Skandalöse Zustände in Pflegeheimen
Enthüllungen beschäftigen Hessens Landespolitik
Berichte über menschenunwürdige Zustände in einem Seniorenpflegeheim in der Bankenmetropole Frankfurt am Main lassen Bevölkerung und Politik aufhorchen. Aktuelle Berichte des Hessischen Rundfunks (HR) über das Pflegeheim »Haus am Rosengarten« im Stadtteil Griesheim stützen sich dabei auf Aussagen von Insidern und Angehörigen sowie auf Videoaufnahmen mit versteckter Kamera.

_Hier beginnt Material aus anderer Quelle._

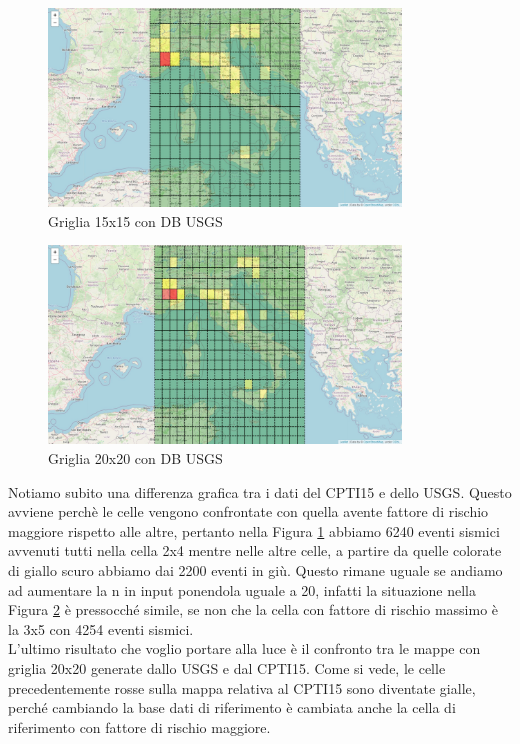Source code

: \begin{figure}[H]
   \centering
   \includegraphics[width=0.835\textwidth]{images/15x15_USGS.jpg}
   \caption{Griglia 15x15 con DB USGS}
   \label{fig:15x15USGS}
\end{figure}

\begin{figure}[H]
   \centering
   \includegraphics[width=0.835\textwidth]{images/20x20_USGS.jpg}
   \caption{Griglia 20x20 con DB USGS}
   \label{fig:20x20USGS}
\end{figure}

Notiamo subito una differenza grafica tra i dati del CPTI15 e dello USGS. Questo avviene perch\`e le celle vengono confrontate con quella avente fattore di rischio maggiore rispetto alle altre, pertanto nella Figura \ref{fig:15x15USGS} abbiamo 6240 eventi sismici avvenuti tutti nella cella 2x4 mentre nelle altre celle, a partire da quelle colorate di giallo scuro abbiamo dai 2200 eventi in gi\`u. Questo rimane uguale se andiamo ad aumentare la n in input ponendola uguale a 20, infatti la situazione nella Figura \ref{fig:20x20USGS} \`e pressocch\'e simile, se non che la cella con fattore di rischio massimo \`e la 3x5 con 4254 eventi sismici.\\
L'ultimo risultato che voglio portare alla luce \`e il confronto tra le mappe con griglia 20x20 generate dallo USGS e dal CPTI15. Come si vede, le celle precedentemente rosse sulla mappa relativa al CPTI15 sono diventate gialle, perch\'e cambiando la base dati di riferimento \`e cambiata anche la cella di riferimento con fattore di rischio maggiore.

Die Liste der Vorwürfe ist lang. So sollen pflegebedürftige Bewohner sich wund gelegen haben, weil sie nicht fachgerecht gebettet wurden. Andere hätten Durst, weil niemand ihnen Getränke reiche. In mit Urin verunreinigten Betten würde die Wäsche nicht ausgetauscht. Ein Bewohner habe tagelang im eigenem Kot gelegen, weil der Beutel für einen offenen Darmausgang gefehlt habe. Vielfach seien den Bewohnern alte Speisen aufgetischt worden, auf Fotos von der Einrichtung wird Ungeziefer dokumentiert.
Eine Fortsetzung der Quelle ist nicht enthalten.